The little boy in the picture was Han Sen’s father. In his family photo albums, Han Sen had seen many pictures of his father when he was young. He was certain, without a shadow of a doubt, that the boy was his father.
The little boy was even wearing clothes Han Sen could recognize.
And the accessories he wore were ones he had seen before, as well. Han Sen knew he could not have been mistaken, and neither was what he was seeing a coincidence. The chances of two human boys wearing the same clothes and accessories, having the same hairstyles, and looking similar in the face was all too unlikely.
If the little boy was Han Sen’s father, the bigger question now was who the dead man was. And whoever he was, why did he have such a photo?
The man was not his grandfather nor his great-grandfather; he did not look like them at all.
And wrack his mind as he might, Han Sen was unable to think of who that person might have been.
“San Mu, that little boy looks just like you,” Chu Ming joked, as he looked at the little boy.
“Fate has led me to this watch, so I will be taking it.” Han Sen pocketed the watch, planning to bring it back and show it to his mother when he returned to the Alliance. Perhaps she would possess the answers he sought.

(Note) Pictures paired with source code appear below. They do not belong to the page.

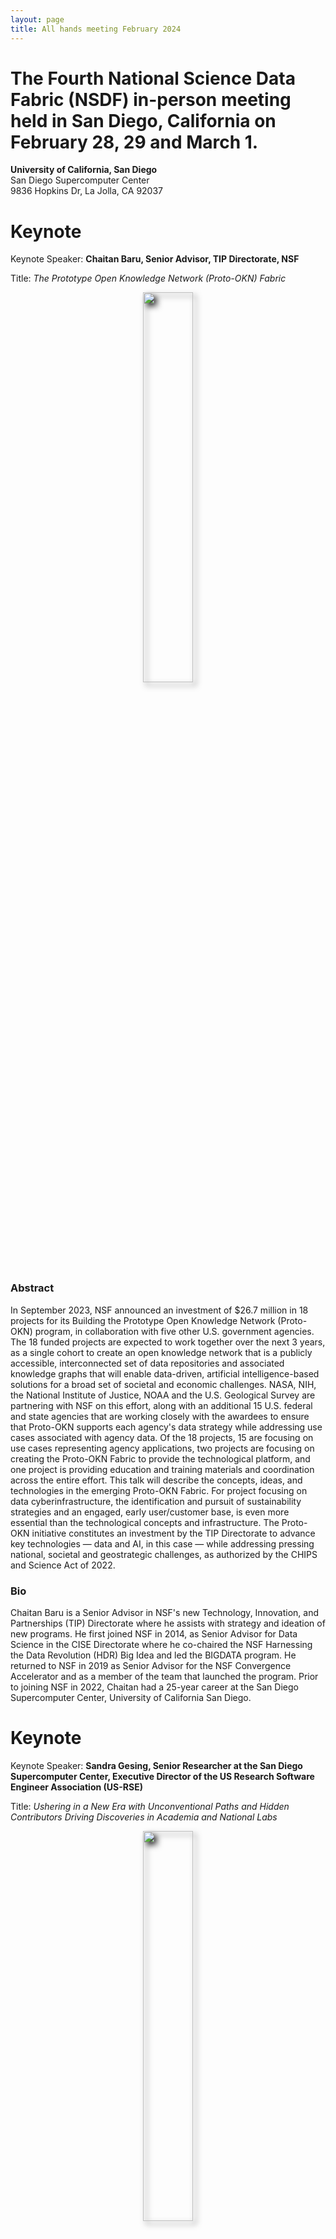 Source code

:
 ```yaml
---
layout: page
title: All hands meeting February 2024
---
```


# The Fourth National Science Data Fabric (NSDF) in-person meeting held in San Diego, California on February 28, 29 and March 1.

**University of California, San Diego** <br>
San Diego Supercomputer Center<br>
9836 Hopkins Dr, La Jolla, CA 92037<br>

# Keynote

Keynote Speaker: **Chaitan Baru, Senior Advisor, TIP Directorate, NSF**

Title: _The Prototype Open Knowledge Network (Proto-OKN) Fabric_

<p align=center>
<img src="assets/images/Baru.jpg" width="40%" style="filter: drop-shadow(5px 5px 5px #222);"> 
</p>

### Abstract

In September 2023, NSF announced an investment of $26.7 million in 18 projects for its Building the Prototype Open Knowledge Network (Proto-OKN) program, in collaboration with five other U.S. government agencies. The 18 funded projects are expected to work together over the next 3 years, as a single cohort to create an open knowledge network that is a publicly accessible, interconnected set of data repositories and associated knowledge graphs that will enable data-driven, artificial intelligence-based solutions for a broad set of societal and economic challenges.
NASA, NIH, the National Institute of Justice, NOAA and the U.S. Geological Survey are partnering with NSF on this effort, along with an additional 15 U.S. federal and state agencies that are working closely with the awardees to ensure that Proto-OKN supports each agency's data strategy while addressing use cases associated with agency data. Of the 18 projects, 15 are focusing on use cases representing agency applications, two projects are focusing on creating the Proto-OKN Fabric to provide the technological platform, and one project is providing education and training materials and coordination across the entire effort.
This talk will describe the concepts, ideas, and technologies in the emerging Proto-OKN Fabric. For project focusing on data cyberinfrastructure, the identification and pursuit of sustainability strategies and an engaged, early user/customer base, is even more essential than the technological concepts and infrastructure. The Proto-OKN initiative constitutes an investment by the TIP Directorate to advance key technologies — data and AI, in this case — while addressing pressing national, societal and geostrategic challenges, as authorized by the CHIPS and Science Act of 2022.

### Bio

Chaitan Baru is a Senior Advisor in NSF's new Technology, Innovation, and Partnerships (TIP) Directorate where he assists with strategy and ideation of new programs. He first joined NSF in 2014, as Senior Advisor for Data Science in the CISE Directorate where he co-chaired the NSF Harnessing the Data Revolution (HDR) Big Idea and led the BIGDATA program. He returned to NSF in 2019 as Senior Advisor for the NSF Convergence Accelerator and as a member of the team that launched the program. Prior to joining NSF in 2022, Chaitan had a 25-year career at the San Diego Supercomputer Center, University of California San Diego.

# Keynote

Keynote Speaker: **Sandra Gesing, Senior Researcher at the San Diego Supercomputer Center, Executive Director of the US Research Software Engineer Association (US-RSE)**

Title: _Ushering in a New Era with Unconventional Paths and Hidden Contributors Driving Discoveries in Academia and National Labs_

<p align=center>
<img src="assets/images/sandraAHM.JPG" width="40%" style="filter: drop-shadow(5px 5px 5px #222);"> 
</p>

### Abstract

Over the past decade, academia and national labs have increasingly recognized the crucial role of hidden contributors contributing to accelerating science. The acknowledgement is evident in quite some projects. From the founding of 8 Research Software Engineer Associations worldwide to the dedicated efforts of the Campus Champions and the NSF Center of Excellence for Science Gateways. While it is encouraging that the importance of cyberinfrastructure and research software and the people being in this line of work receive more attention, we still have a long road in front of us for well-defined career paths and incentives. A multi-facet approach is needed to meet researchers and educators as well as the hidden contributors where they are. This keynote will delve into the crucial role of research software engineers, science gateway creators, and research facilitators in advancing research and computational activities. Furthermore, It will highlight the importance of fostering a community that encompasses all stakeholders in academia and national labs, advocating for a cultural change and actionable measures on how everyone can contribute to make it happen.

### Bio

Sandra Gesing is the inaugural Executive Director of the US Research Software Engineer Association and a Senior Researcher at the San Diego Supercomputer Center. Her research focuses on science gateways, computational workflows as well as distributed and parallel computing. She is especially interested in sustainability of research software, usability of computational methods and reproducibility of research results. Sustainability of research software has many facets and she advocates for improving career paths for research software engineers and facilitators and for incentivizing their work via means beyond the traditional academic rewarding system.
Before her positions at US-RSE and SDSC, she was a senior research scientist at the Discovery Partners Institute (DPI), University of Illinois System, Chicago and she was an associate research professor at the University of Notre Dame, Indiana, US. Before she moved to the US, she was a research associate at the University of Edinburgh, UK, and at the University of Tübingen, Germany. Additionally, she has perennial experience as a project manager and system developer in industry in the US and Germany. As head of a system programmer group, she has long-term software projects. She received her Master’s degree in computer science from extramural studies at the FernUniversität Hagen and her PhD in computer science from the University of Tübingen, Germany.

# Schedule

You can find the program [here](./assets/pdf/2024%20NSDF%20AHM%20Agenda%20V9.pdf)

## Wednesday, February 28

|----|----|----|

| UTK | Michela Taufer <br>_An Introduction to the National Science Data Fabric: A Platform Agnostic Testbed for Democratizing Data Delivery_ | [![DOI](https://zenodo.org/badge/DOI/10.5281/zenodo.10794288.svg)](https://doi.org/10.5281/zenodo.10794288) <br><a href='https://drive.google.com/file/d/10r9a1__wK6R_4GCWZtRtFxvC_1mxVomi/view?usp=share_link'><img width=300 src="/assets/misc/ahm4/Taufer_NSDF_AHM_Welcome.jpg"></a>

**Sesion Chair:** Michela Taufer

|----|----|----|

| UTK <br> Utah | Heberth Martinez <br>Aashish Panta<br>Michela Taufer<br>_<a href="nsdf_tutorial" >Tutorial: Using NSDF for End-to-End Analysis of Scientific Data</a>_ | [![DOI](https://zenodo.org/badge/DOI/10.5281/zenodo.10794642.svg)](https://doi.org/10.5281/zenodo.10794642) <br><a href='https://drive.google.com/file/d/1zIrbKdNDq8JALqwEkbv_6t8KgsqrTGlP/view?usp=share_link'><img width=300 src="/assets/misc/ahm4/Taufer_AHM_NSDF_Tutorial.jpg"></a>

**Sesion Chair:** Attila Gyulassy

|----|----|
| 15:30-15:45 | **Globus Platform as a Service** <br> Kyle Chard, Globus |
| 15:45-16:00 | **Decomposing Data Systems for Better Performance** <br> Fernanda Foertter, Voltron |
| 16:00-16:15 | **Democratized Data Discovery and Access: Helping Communities and Repositories Adopt Science on Schema** <br> Kenton McHenry, NCSA |
| 16:15-16:30 | **Building Blocks of Integration: An Exploration of CODATA CDIF Goals with NSDF Architecture** <br> Doug Fils, Ronin |
| 16:30-16:45 | **Q&A** |

## Thursday, February 29, 2024

|----|----|
| 8:00-9:00 | **Breakfast** |

**Sesion Chair:** Christine Kirkpatrick

|----|----|
| 9:00-9:15 | **Near-Field and Far-Field Data Distribution for ICICLE: Intelligent CyberInfrastructure with Computational Learning in the Environment** <br> Marty Kandes, SDSC |
| 9:15-9:30 | **HDSI DataPlanet: Spurring Data-Intensive Collaborations** <br> Arum Kumar, HDSI/UCSD |
| 9:30-9:45 | **Multi-layer Caching and Parallel Streaming for Large Scale Point Cloud Data on the Web** <br> Steve Petruzza, Utah State U |
| 9:45-10:00 | **Data Lifecycle Technologies at Oak Ridge Leadership Computing** <br> Olga Kuchar, ORNL |
| 10:00-10:15 | **An Overview of Pelican, OSDF, and OSPool** <br> Miron Livny, U. Wisconsin Madison |
| 10:15-10:30 | **Q&A** |
| 10:30-11:00 | **Coffee Break** |

**Sesion Chair:** Michela Taufer

|----|----|
| 11:00-12:00 | **Keynote: The Prototype Open Knowledge Network (Proto-OKN) Fabric** <br> Chaitan Baru, NSF |
| 12:00-12:15 | **Group Photo** |
| 12:15-13:30 | **Lunch & Poster Presentations** |

**Sesion Chair:** Steve Petruzza

|----|----|
| 13:30-13:45 | **Large Research Data Storage on Blockchain Technology** <br> Scott Doughman and Sal Malik, Seal Storage |
| 13:45-14:00 | **The HDF5 Framework: Practical Tools for Managing Data** <br> Scot Breitenfield, HDF |
| 14:00-14:15 | **VisStore: Seamless Acquisition, Storage, and Distribution of Massive Imagery blending Cloud, Local and HPC Storage** <br> Amy Gooch, ViSOAR |
| 14:15-14:30 | **Monitoring the Open Science Data Federation** <br> Fabio Andrijauskas, SDSC |
| 14:30-14:45 | **Open Data, Large-Scale Compute, and Scientific Foundation Models** <br> Michael Mahoney, ICSI, LBNL, and UC Berkeley |
| 14:45-15:00 | **Q&A** |
| 15:00-15:30 | **Coffee Break** |

**Sesion Chair:** Amy Gooch

|----|----|
| 15:30-15:45 | **Visualizing CHESS Data with NSDF Dashboards** <br> Werner Sun, CHESS |
| 15:45-16:00 | **Integrating with Materials Commons** <br> Glenn Tarcea, U Michigan and CHESS |
| 16:00-16:15 | **Sally Ride Windows on Earth** <br> Dan Barstow, Windows on Earth |
| 16:30-16:45 | **Sharing Data across Deep Underground Experiments** <br> Amy Roberts, U Colorado Denver |
| 16:45-17:00 | **Applications of Deep Learning for Fragment Size Analysis** <br> Erwin Cazares, UTEP |
| 18:30 | **Dinner at Aqua Mare** <br> 2282 Carmel Valley Rd., Del Mar, CA 92014 |

## Friday, March 1, 2024

|----|----|
| 8:00-9:00 | **Breakfast** |

**Sesion Chair:** Michela Taufer

|----|----|
| 9:00-10:00 | **Keynote: Ushering in a New Era with Unconventional Paths and Hidden Contributors Driving Discoveries in Academia and National Labs** <br> Sandra Gesing, SDSC |
| 10:00-10:30 | **Coffee Break** |

**Sesion Chair:** Lauren Whitnah

|----|----|
| 10:30-10:45 | **Technology Adoption Research and the Cyberinfrastructure Community** <br> Kerk Kee, Texas Tech U and CI Compass |
| 10:45-11:00 | **National Data Platform: Data and AI Services for All** <br> Ilkay Altinas, SDSC |
| 11:00-11:15 | **Opportunities and Challenges at HBCUs** <br> Dennis Sigur, Dillard U |
| 11:15-11:30 | **Democratizing Spatial Data for Climate Change Risk Assessment across Native American Nations** <br> Gustavo Ovando-Montejo, Utah State U Blanding |
| 11:30-11:45 | **A Report on New Directions in User Community Interviews** <br> Atilla Gyulassy, Utah <br> Lauren Whitnah, UTK <br> Julie Christopher, SDSC |
| 11:45-12:00 | **Q&A** |
| 12:00-13:30 | **Boxed Lunch** |

## HOTELS

The meeting hotels include:

- [La Jolla Shores Hotel](https://www.ljshoreshotel.com/?gad_source=1&gclid=CjwKCAiAg9urBhB_EiwAgw88mS2u7SZ5x3zWrnbHdUaFg46MNv6zQi93bOsM5IWg7fVdsmn9Yxz-wBoC34UQAvD_BwE)<br>8110 Camino Del Oro La Jolla, California, 92037 <br>
  (855) 923-8058<br>
  A limited number of rooms at a discounted rate of \$269 per night will be available until February 9, 2024. Please call the hotel directly for more information.<br>

- [The Residence Inn](https://www.marriott.com/en-us/hotels/lajca-residence-inn-san-diego-la-jolla) <br>
  8901 Gilman Drive, La Jolla, CA 92037 <br>
  (858) 587-1770 / (800) 331-3131<br>
  Rates: \$264-\$460 per night <br>

- [Sheraton La Jolla Hotel](https://www.marriott.com/en-us/hotels/sanjs-sheraton-la-jolla-hotel), Torrey Pines <br>
  3299 Holiday Ct., La Jolla, CA 92037<br>
  (858) 453-5500 / (800) 345-9995<br>
  Rates: \$268-\$412 per night <br>

## VENUE

SDSC is located on the UC San Diego Campus in La Jolla.

San Diego Supercomputer Center’s Auditorium E-B212 located on the ground floor of SDSC’s east entrance, just off the driveway on Hopkins Dr, close to the Hopkins Parking Structure, Northwest end of UC San Diego campus.

[Google maps exact location](https://www.google.com/maps/place/32%C2%B053'04.0%22N+117%C2%B014'20.9%22W/@32.884443,-117.2413197,17z/data=!3m1!4b1!4m5!3m4!1s0x0:0x0!8m2!3d32.884443!4d-117.239131)

The San Diego International Airport (SAN) is the closest airport to UC San Diego and SDSC.

For driving directions see the [visitors page on the SDSC website](http://www.sdsc.edu/about_sdsc/visitor_info.html)

<img src="/assets/images/ucsd-parking.png" />

## TRANSPORTATION

**VISITOR PARKING: PARKING PERMITS ARE REQUIRED TO PARK ON UC SAN DIEGO CAMPUS**

- Visiting UC faculty and staff who hold annual permits at their home campuses are eligible for up to 5 consecutive days of complimentary parking at UC San Diego.
  Visit [this link](https://transportation.ucsd.edu/visit/visitor/index.html) for more details.
- For non-UC visitors, please see more details [here](http://transportation.ucsd.edu/parking/visitor/conference.html). Purchase permits at a very reasonable rate.
- The most convenient parking location is the Hopkins parking structure located on Hopkins Dr and Voigt Dr, just south of SDSC.
- _Parking legally is the attendee’s responsibility. The penalty for an improperly parked car is at least $65 per day. We cannot be held responsible for citations issued for parking in an incorrect space or improperly displaying your permit_.

For cab or shuttle Pick-up/Drop-off: [9836 Hopkins Dr, La Jolla, CA 92037](https://www.google.com/maps/place/9836+Hopkins+Dr,+La+Jolla,+CA+92093/@32.8843652,-117.2416557,17z/data=!3m1!4b1!4m6!3m5!1s0x80dc07000e937b01:0xfac41c054f3d574e!8m2!3d32.8843607!4d-117.2390808!16s%2Fg%2F11ssf73b61?hl=en&entry=ttu)

SDSC is located just south of the RIMAC Arena.

Rideshare: [Lyft](https://www.lyft.com/rider) or [Uber](https://www.uber.com/us/en/ride/) Use _“San Diego Supercomputer Center”_ as destination.

A taxi or transportation service can be used from the airport.
Helpful link for taxi service in San Diego:

- [SD Taxi Cab Services](http://www.taxifarefinder.com/)
- Yellow Cab: (619) 444-4444
- Orange Cab: (619) 223-5555
- SD Taxi Service: (619) 342-6494
- San Diego Cab: (619) 226-8294
- [Terramoto Transportation Downtown San Diego](http://www.terramoto.net/) - 619.269.7397
- [Torrey Pines Limo](http://www.torreypineslimo.com/) - 858.997.6866
- [Super Shuttle](http://www.supershuttle.com/Locations/SANAirportShuttleSanDiego.aspx) - 800.974.8885

[Public Transportation surrounding UC San Diego](https://transportation.ucsd.edu/alternatives/transit/)

<br><br>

“It’s just a watch, though. That thing is useless. Why do you want it so bad?” Chu Ming laughed, as he continued digging through the man’s pockets despite not finding anything more significant.
Just as Han Sen planned to roll the man back over, he noticed something amiss. There was something wrong with the place the man had been previously lying against.
That portion of the tree looked slightly different. They had not noticed it before, as their focus was on the dead body.
Han Sen decided to inspect it closer, and he was surprised to see the faint outline of what looked vaguely like a door. Feeling the bark, Han Sen’s hand ran over a lump shaped like a doorknob.
The man had died with his back against a tree door.